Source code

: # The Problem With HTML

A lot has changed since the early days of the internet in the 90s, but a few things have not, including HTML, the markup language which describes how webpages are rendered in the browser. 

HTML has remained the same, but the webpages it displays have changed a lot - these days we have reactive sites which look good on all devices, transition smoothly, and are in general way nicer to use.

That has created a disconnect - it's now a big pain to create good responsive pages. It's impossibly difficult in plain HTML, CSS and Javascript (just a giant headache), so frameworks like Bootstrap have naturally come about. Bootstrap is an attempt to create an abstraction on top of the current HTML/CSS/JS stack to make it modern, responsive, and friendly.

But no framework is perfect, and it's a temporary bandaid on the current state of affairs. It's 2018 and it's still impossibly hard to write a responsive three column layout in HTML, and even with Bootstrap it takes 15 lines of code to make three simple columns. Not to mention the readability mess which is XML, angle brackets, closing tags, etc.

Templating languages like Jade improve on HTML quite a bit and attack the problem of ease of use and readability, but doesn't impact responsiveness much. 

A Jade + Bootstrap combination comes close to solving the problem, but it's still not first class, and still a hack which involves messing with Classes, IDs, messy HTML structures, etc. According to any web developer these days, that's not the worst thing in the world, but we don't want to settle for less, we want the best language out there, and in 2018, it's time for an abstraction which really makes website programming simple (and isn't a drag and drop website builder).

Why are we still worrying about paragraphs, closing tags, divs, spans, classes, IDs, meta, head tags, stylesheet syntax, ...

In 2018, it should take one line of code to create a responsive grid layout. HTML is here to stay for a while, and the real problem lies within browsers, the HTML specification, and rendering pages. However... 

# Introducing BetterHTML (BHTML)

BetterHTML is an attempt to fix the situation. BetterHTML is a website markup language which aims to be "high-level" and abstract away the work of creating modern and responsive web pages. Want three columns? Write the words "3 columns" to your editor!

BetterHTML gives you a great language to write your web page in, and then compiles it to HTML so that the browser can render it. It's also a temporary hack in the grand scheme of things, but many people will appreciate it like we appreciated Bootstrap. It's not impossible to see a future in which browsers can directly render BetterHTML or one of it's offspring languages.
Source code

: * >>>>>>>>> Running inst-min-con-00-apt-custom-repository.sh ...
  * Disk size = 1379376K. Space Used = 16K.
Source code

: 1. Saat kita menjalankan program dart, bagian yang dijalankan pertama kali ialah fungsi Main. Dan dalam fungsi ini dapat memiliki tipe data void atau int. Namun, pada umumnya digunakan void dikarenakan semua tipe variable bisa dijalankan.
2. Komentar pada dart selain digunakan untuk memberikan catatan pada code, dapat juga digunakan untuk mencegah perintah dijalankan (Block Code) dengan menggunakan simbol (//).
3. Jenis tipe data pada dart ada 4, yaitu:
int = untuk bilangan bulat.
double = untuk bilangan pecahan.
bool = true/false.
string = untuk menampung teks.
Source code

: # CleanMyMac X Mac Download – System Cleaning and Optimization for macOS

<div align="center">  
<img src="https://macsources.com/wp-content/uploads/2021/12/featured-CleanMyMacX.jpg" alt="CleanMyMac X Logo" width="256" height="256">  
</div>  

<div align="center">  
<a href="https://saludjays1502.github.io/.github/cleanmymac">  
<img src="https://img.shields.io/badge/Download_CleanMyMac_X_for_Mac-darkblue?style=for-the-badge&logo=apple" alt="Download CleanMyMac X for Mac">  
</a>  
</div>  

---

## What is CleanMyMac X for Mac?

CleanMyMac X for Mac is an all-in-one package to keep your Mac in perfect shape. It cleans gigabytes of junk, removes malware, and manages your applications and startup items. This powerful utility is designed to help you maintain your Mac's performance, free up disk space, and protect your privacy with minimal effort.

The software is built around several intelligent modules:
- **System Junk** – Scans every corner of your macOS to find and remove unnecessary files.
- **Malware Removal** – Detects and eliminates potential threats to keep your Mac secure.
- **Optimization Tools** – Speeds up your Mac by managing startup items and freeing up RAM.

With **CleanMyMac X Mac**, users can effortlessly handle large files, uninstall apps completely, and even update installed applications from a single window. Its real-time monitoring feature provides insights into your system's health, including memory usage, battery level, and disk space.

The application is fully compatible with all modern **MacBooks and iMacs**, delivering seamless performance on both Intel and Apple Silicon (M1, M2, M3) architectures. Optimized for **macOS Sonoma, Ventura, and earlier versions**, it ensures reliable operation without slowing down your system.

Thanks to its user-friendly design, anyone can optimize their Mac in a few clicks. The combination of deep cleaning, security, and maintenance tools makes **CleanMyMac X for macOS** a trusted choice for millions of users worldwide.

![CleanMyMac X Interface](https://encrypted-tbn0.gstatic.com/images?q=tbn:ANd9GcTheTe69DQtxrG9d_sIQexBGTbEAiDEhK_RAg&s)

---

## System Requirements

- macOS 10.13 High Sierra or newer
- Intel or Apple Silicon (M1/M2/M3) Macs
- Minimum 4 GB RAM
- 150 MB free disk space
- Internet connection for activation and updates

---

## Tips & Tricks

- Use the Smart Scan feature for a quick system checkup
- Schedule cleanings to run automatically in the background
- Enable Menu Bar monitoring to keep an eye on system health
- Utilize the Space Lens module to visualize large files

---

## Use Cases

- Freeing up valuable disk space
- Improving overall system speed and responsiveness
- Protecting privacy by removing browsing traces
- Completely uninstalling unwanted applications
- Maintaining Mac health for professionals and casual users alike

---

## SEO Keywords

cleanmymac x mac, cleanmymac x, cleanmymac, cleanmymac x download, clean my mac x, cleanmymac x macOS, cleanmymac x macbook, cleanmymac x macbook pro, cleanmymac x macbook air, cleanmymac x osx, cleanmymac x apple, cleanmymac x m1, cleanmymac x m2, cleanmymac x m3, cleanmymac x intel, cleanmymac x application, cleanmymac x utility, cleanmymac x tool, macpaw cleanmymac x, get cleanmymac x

● ● ● ● ●

◆ **What to do**
Every line from the one containing "- Internet connection" through the last line of the entries should be output exactly; nothing else belongs in the reply.

◆ **Reply**
- Internet connection for activation and updates

---

## Tips & Tricks

- Use the Smart Scan feature for a quick system checkup
- Schedule cleanings to run automatically in the background
- Enable Menu Bar monitoring to keep an eye on system health
- Utilize the Space Lens module to visualize large files

---

## Use Cases

- Freeing up valuable disk space
- Improving overall system speed and responsiveness
- Protecting privacy by removing browsing traces
- Completely uninstalling unwanted applications
- Maintaining Mac health for professionals and casual users alike

---

## SEO Keywords

cleanmymac x mac, cleanmymac x, cleanmymac, cleanmymac x download, clean my mac x, cleanmymac x macOS, cleanmymac x macbook, cleanmymac x macbook pro, cleanmymac x macbook air, cleanmymac x osx, cleanmymac x apple, cleanmymac x m1, cleanmymac x m2, cleanmymac x m3, cleanmymac x intel, cleanmymac x application, cleanmymac x utility, cleanmymac x tool, macpaw cleanmymac x, get cleanmymac x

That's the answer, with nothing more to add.